BEGIN

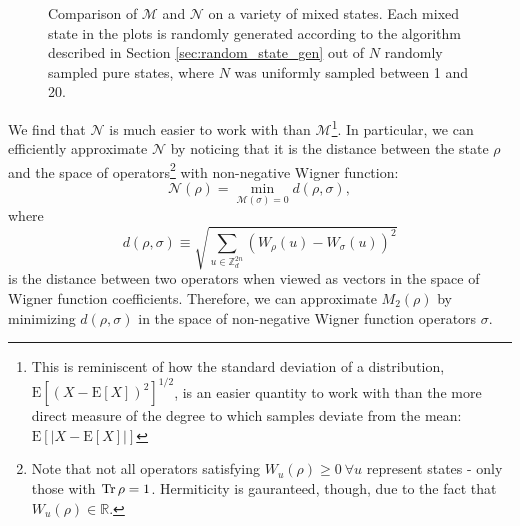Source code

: \documentclass{article}
\begin{document}
\begin{figure}[H]
\centering
{}\hspace{1.5em} 
\caption{Comparison of $\mathcal M$ and $\mathcal N$ on a variety of mixed states. Each mixed state in the plots is randomly generated according to the algorithm described in Section \ref{sec:random_state_gen} out of $N$ randomly sampled pure states, where $N$ was uniformly sampled between 1 and 20.}
\end{figure}

We find that $\mathcal N$ is much easier to work with than $\mathcal M$\footnote{This is reminiscent of how the standard deviation of a distribution, $\mathrm{E}[(X-\mathrm{E}[X])^2]^{1/2}$, is an easier quantity to work with than the more direct measure of the degree to which samples deviate from the mean: $\mathrm{E}[|X-\mathrm{E}[X]|]$}. In particular, we can efficiently approximate $\mathcal N$ by noticing that it is the distance between the state $\rho$ and the space of operators\footnote{Note that not all operators satisfying $W_u(\rho)\geq 0\ \forall u$ represent states - only those with $\operatorname{Tr}\rho=1$. Hermiticity is gauranteed, though, due to the fact that $W_u(\rho)\in \mathbb R$.} with non-negative Wigner function:
\begin{equation}\mathcal N(\rho)=\underset{\mathcal M(\sigma)=0}{\min}d(\rho,\sigma),\end{equation}
where
\begin{equation}d(\rho,\sigma)\equiv \sqrt{\sum_{u\in \mathbb Z_d^{2n}} \left(W_{\rho}(u)-W_{\sigma}(u)\right)^2}\end{equation}
is the distance between two operators when viewed as vectors in the space of Wigner function coefficients. Therefore, we can approximate $M_2(\rho)$ by minimizing $d(\rho,\sigma)$ in the space of non-negative Wigner function operators $\sigma$. 
\end{document}
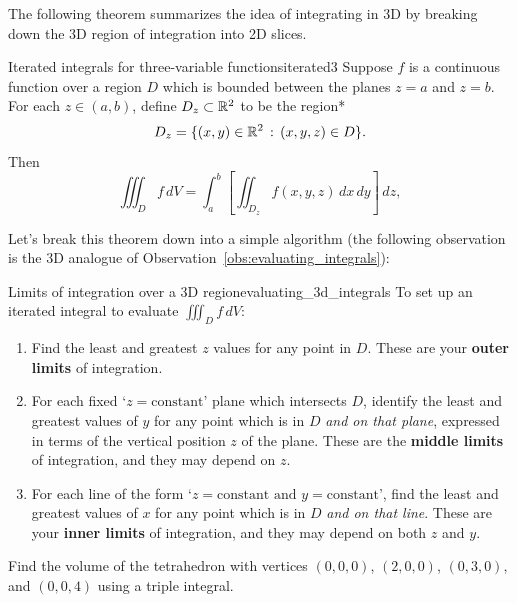 \documentclass[svgnames]{watsonbook}
\begin{document}
The following theorem summarizes the idea of integrating in 3D by
breaking down the 3D region of integration into 2D slices. 

\begin{theo}{Iterated integrals for three-variable functions}{iterated3}
  Suppose $f$ is a continuous function over a region $D$ which is
  bounded between the planes $z = a$ and $z = b$. For each
  $z \in (a,b)$, define $D_z \subset \mathbb{R}^2$ to be the region*
  \[
    D_z = \{(x,y) \in \mathbb{R}^2 \, : \, (x,y,z) \in D\}. 
  \]
  Then
  \[
    \iiint _D f \, dV =
    \int_a^b \left[\iint_{D_z} f(x,y,z) \, dx \, dy \right] \, dz, 
  \]
\end{theo}

Let's break this theorem down into a simple algorithm 
(the following observation is the 3D analogue of
Observation~\ref{obs:evaluating_integrals}): 

\begin{obs}{Limits of integration over a 3D
    region}{evaluating_3d_integrals}
  To set up an iterated integral to evaluate $\iiint_D f \, dV$: 
  \begin{enumerate}[itemsep=3pt, topsep = 8pt]
\item Find the least and greatest $z$ values for any point in
  $D$. These are your \textbf{outer limits} of integration. 
\item For each fixed `$z=\text{constant}$' plane which intersects $D$, identify
  the least and greatest values of $y$ for any point which is in $D$
  \textit{and on that plane}, expressed in terms of the vertical
  position $z$ of the plane. These are the \textbf{middle limits} of
  integration, and they may depend on $z$.
\item For each line of the form `$z=\text{constant and
  }y=\text{constant}$', find the least and greatest values of $x$ for
  any point which is in $D$ \textit{and on that line}. These are your
  \textbf{inner limits} of integration, and they may depend on both
  $z$ and $y$. 
\end{enumerate}
\end{obs}

\begin{example}{}{}
  Find the volume of the tetrahedron with vertices $(0,0,0)$,
  $(2,0,0)$, $(0,3,0)$, and $(0,0,4)$ using a triple integral. 
\end{example}
\end{document}
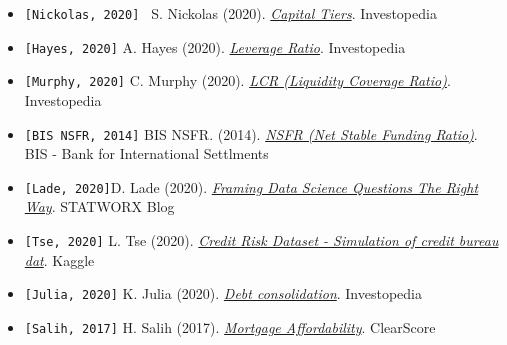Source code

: \documentclass[a4paper,12pt]{article}
\begin{document}
\begin{itemize}
        \item \texttt{[Nickolas, 2020] } S. Nickolas (2020). \textit{\href{https://www.investopedia.com/ask/answers/043015/what-difference-between-tier-1-capital-and-tier-2-capital.asp}{Capital Tiers}}. Investopedia
        \item \texttt{[Hayes, 2020]} A. Hayes (2020). \textit{\href{https://www.investopedia.com/terms/l/leverageratio.asp}{Leverage Ratio}}. Investopedia
        \item \texttt{[Murphy, 2020]} C. Murphy (2020). \textit{\href{https://www.investopedia.com/terms/l/liquidity-coverage-ratio.asp\#:\~:text\=The\%20liquidity\%20coverage\%20ratio\%20is,its\%20short\%2Dterm\%20financial\%20obligations}{LCR (Liquidity Coverage Ratio)}}. Investopedia
        \item \texttt{[BIS NSFR, 2014]}  BIS NSFR. (2014). \textit{\href{https://www.bis.org/bcbs/publ/d295.pdf}{NSFR (Net Stable Funding Ratio)}}. BIS - Bank for International Settlments
        \item \texttt{[Lade, 2020]}D. Lade (2020). \textit{\href{https://www.statworx.com/at/blog/whats-your-problem-framing-data-science-questions-the-right-way}{Framing Data Science Questions The Right Way}}. STATWORX Blog
        \item \texttt{[Tse, 2020]} L. Tse (2020). \textit{\href{https://www.kaggle.com/laotse/credit-risk-dataset}{Credit Risk Dataset - Simulation of credit bureau dat}}. Kaggle
        \item \texttt{[Julia, 2020]} K. Julia (2020). \textit{\href{https://www.investopedia.com/terms/d/debtconsolidation.asp}{Debt consolidation}}. Investopedia
        \item \texttt{[Salih, 2017]} H. Salih (2017). \textit{\href{https://www.clearscore.com/learn/mortgages/how-much-can-i-borrow-a-guide-to-mortgage-affordability-assessments/}{Mortgage Affordability}}. ClearScore

\end{itemize}
\end{document}
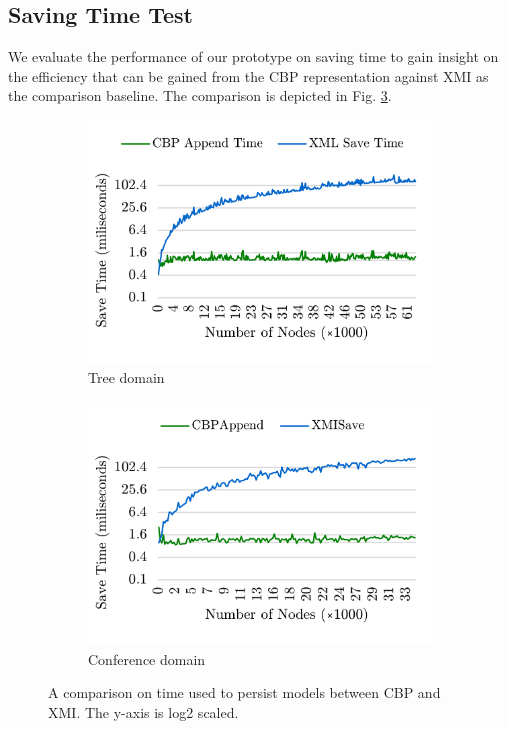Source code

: \documentclass{llncs}
\begin{document}
\subsection{Saving Time Test}
\label{subsec:saving_time_test}
We evaluate the performance of our prototype on saving time to gain insight on the efficiency that can be gained from the CBP representation against XMI as the comparison baseline. The  comparison is depicted in Fig. \ref{fig:append_speed}.

\begin{figure}	
	\begin{subfigure}[t]{0.5\linewidth}
		\includegraphics[width=\linewidth]{append_speed_tree}
		\caption{Tree domain}\label{fig:append_speed_tree}		
	\end{subfigure}
	\hfill
	\begin{subfigure}[t]{0.5\linewidth}
		\includegraphics[width=\linewidth]{append_speed_conf}
		\caption{Conference domain}\label{fig:append_speed_conference}
	\end{subfigure}
	\caption{A comparison on time used to persist models between CBP and XMI. The y-axis is log\textsc{2} scaled.}
	\label{fig:append_speed}
\end{figure}
\end{document}
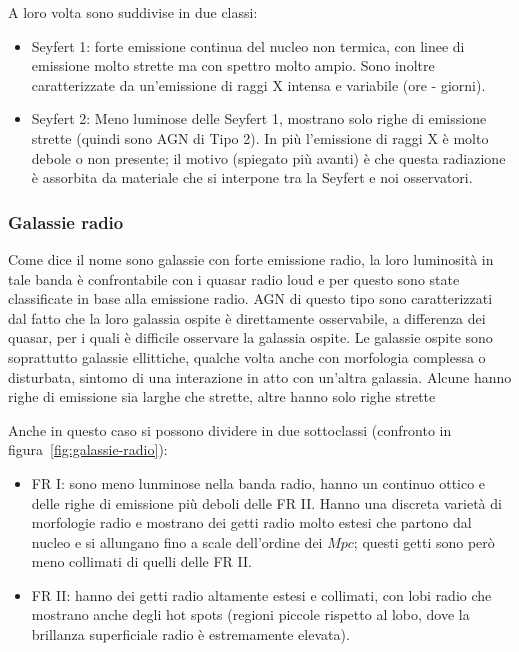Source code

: A loro volta sono suddivise in due classi: 
\begin{itemize}
    \item Seyfert 1: forte emissione continua del nucleo non termica, con linee di emissione molto strette ma con spettro molto ampio. Sono inoltre caratterizzate da un'emissione di raggi X intensa e variabile (ore - giorni).
    \item Seyfert 2: Meno luminose delle Seyfert 1, mostrano solo righe di emissione strette (quindi sono AGN di Tipo 2). In più l'emissione di raggi X è molto debole o non presente; il motivo (spiegato più avanti) è che questa radiazione è assorbita da materiale che si interpone tra la Seyfert e noi osservatori. 
\end{itemize}

\subsubsection{Galassie radio}
Come dice il nome sono galassie con forte emissione radio, la loro luminosità in tale banda è confrontabile con i quasar radio loud e per questo sono state classificate in base alla emissione radio. AGN di questo tipo sono caratterizzati dal fatto che la loro galassia ospite è direttamente osservabile, a differenza dei quasar, per i quali è difficile osservare la galassia ospite. Le galassie ospite sono soprattutto galassie ellittiche, qualche volta anche con morfologia complessa o disturbata, sintomo di una interazione in atto con un'altra galassia. Alcune hanno righe di emissione sia larghe che strette, altre hanno solo righe strette 

Anche in questo caso si possono dividere in due sottoclassi (confronto in figura~\ref{fig:galassie-radio}):
\begin{itemize}
    \item FR I: sono meno lunminose nella banda radio, hanno un continuo ottico e delle righe di emissione più deboli delle FR II. Hanno una discreta varietà di morfologie radio e mostrano dei getti radio molto estesi che partono dal nucleo e si allungano fino a scale dell’ordine dei $\si{Mpc}$; questi getti sono però meno collimati di quelli delle FR II.  
    \item FR II: hanno dei getti radio altamente estesi e collimati, con lobi radio che mostrano anche degli hot spots (regioni piccole rispetto al lobo, dove la brillanza superficiale radio è estremamente elevata). 
\end{itemize}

END

* What to produce
Once you find the line containing "è estremamente elevata).", copy it and every line after it through the end of the records, exactly and nothing else.

* Solution to this problem
    \item FR II: hanno dei getti radio altamente estesi e collimati, con lobi radio che mostrano anche degli hot spots (regioni piccole rispetto al lobo, dove la brillanza superficiale radio è estremamente elevata). 
\end{itemize}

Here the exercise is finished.